战虚明见袭音身子越来越斜,生怕牵动伤口,不顾娇软的人抵触反抗,直接自后抱住她,命令道:“若想活着见温玉,就靠过来。”
见温玉?
袭音才发现船的方向是往秀城,并非赤水城。至于为何,答案不言而喻。
温玉去了秀城?
他果然知道。
结实的胸膛,复杂的呼吸,时紧时松的手指,令人想要沉浸其中的怀抱,无时无刻不在摧毁袭音刚要恢复理智的心念。
赶紧挣扎:“让开,我不想让温公子误会。”万一人在岸边等着,看见后会解释不清。
战虚明稍稍有了点力,钳制住她两只乱动的手腕:“你喊了我一年多的夫君,非要与我同床共枕养伤三月有余,甚至为逼婚于我,还在流云谷置办了整整一座宅子的嫁妆。袭音,你沉睡之时,我无昼无夜,寸步不离贴身伺候了你整整两年。荒唐的事,你干了不计其数,我也同样。如今,却在这儿跟我斤斤计较这名正言顺的依靠,你不觉的很可笑吗?”
他与她,斗转星移中,早就说不清了。
袭音先是被自己在流云谷偌大的财产给惊了惊,而后哑然。

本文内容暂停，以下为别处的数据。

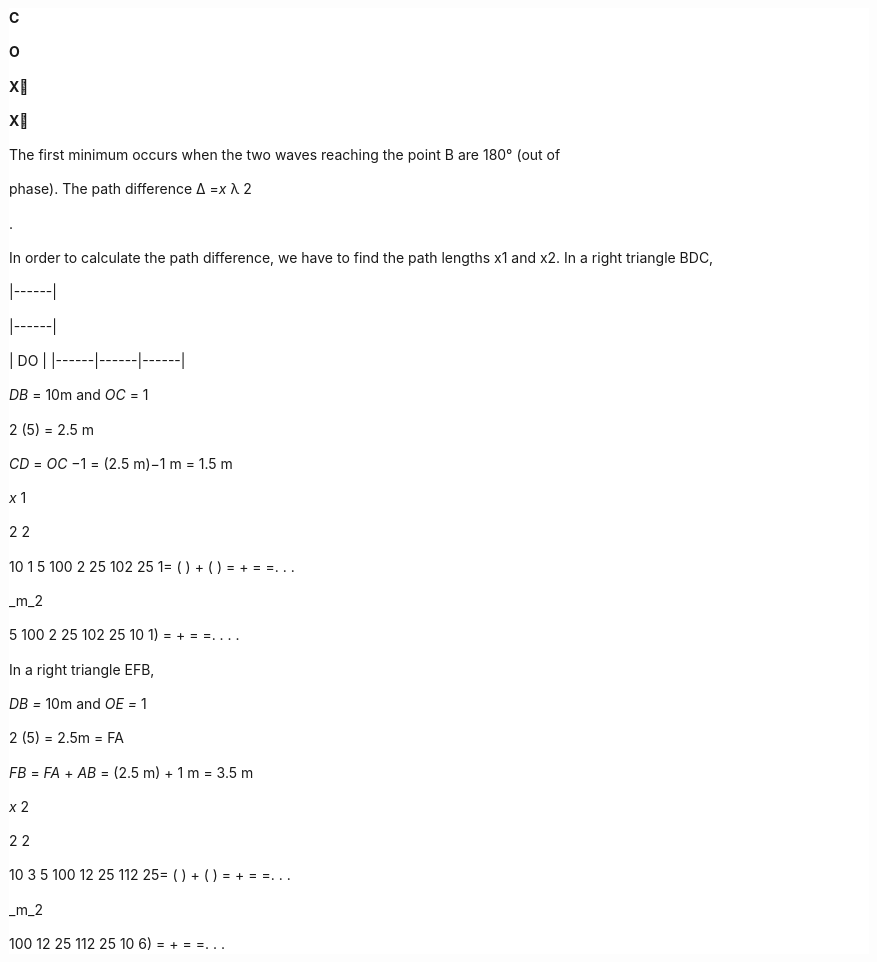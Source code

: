 **C**

**O**

**X**

**X**

The first minimum occurs when the two waves reaching the point B are 180° (out of

phase). The path difference ∆ =_x_ λ 2

.

In order to calculate the path difference, we have to find the path lengths x1 and x2. In a right triangle BDC,







|------|





|------|



| DO |
|------|------|------|


  

_DB_ = 10m and _OC_ = 1

2 (5) = 2.5 m

_CD_ = _OC_ −1 = (2.5 m)−1 m = 1.5 m

_x_ 1

2 2

10 1 5 100 2 25 102 25 1= ( ) + ( ) = + = =. . .

_m_2

5 100 2 25 102 25 10 1) = + = =. . . .

In a right triangle EFB,

_DB =_ 10m and _OE =_ 1

2 (5) = 2.5m = FA

_FB_ = _FA_ \+ _AB_ \= (2.5 m) + 1 m = 3.5 m

_x_ 2

2 2

10 3 5 100 12 25 112 25= ( ) + ( ) = + = =. . .

_m_2

100 12 25 112 25 10 6) = + = =. . .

她与战虚明的过去,温玉又何尝不知。
看来,若想走近温玉,一句话在她嗓子中酿了酿:“战虚明,以后,我们还是少见面吧!”
身后的人没言语。
袭音赶紧补上句:“若是你愿意,永远不见也行。”
原以为,他将一颗真心交出,怀中之人至少看清了一点现实,或者哪怕明白理解一点他的意思,现下看来,是又另辟蹊径去了。
战虚明真想掰开她的脑袋看看,里面装的是什么!
似是觉的不够刺激,袭音继续深思熟虑后继续补:“战公子,你既已成亲,我当年置办嫁你的嫁妆估计以后也派不上用场了,还是收回来吧!”
战虚明终于说话:“没有哪个男人会喜欢二手嫁妆!”
“你用过,生活过的痕迹,我会抹的很干净,温玉那么善解人意,他定不会介意的。还有……。”
“再废话一句,我就把你丢进海里。”袭音头顶传来战虚明比玄冰还冷的威胁。
气势骇人,袭音规规矩矩的闭了嘴。
袭音不知道自己什么时候在战虚明的怀中睡过去的。再醒来时,床边坐着是一直心有挂念的温玉,没有他。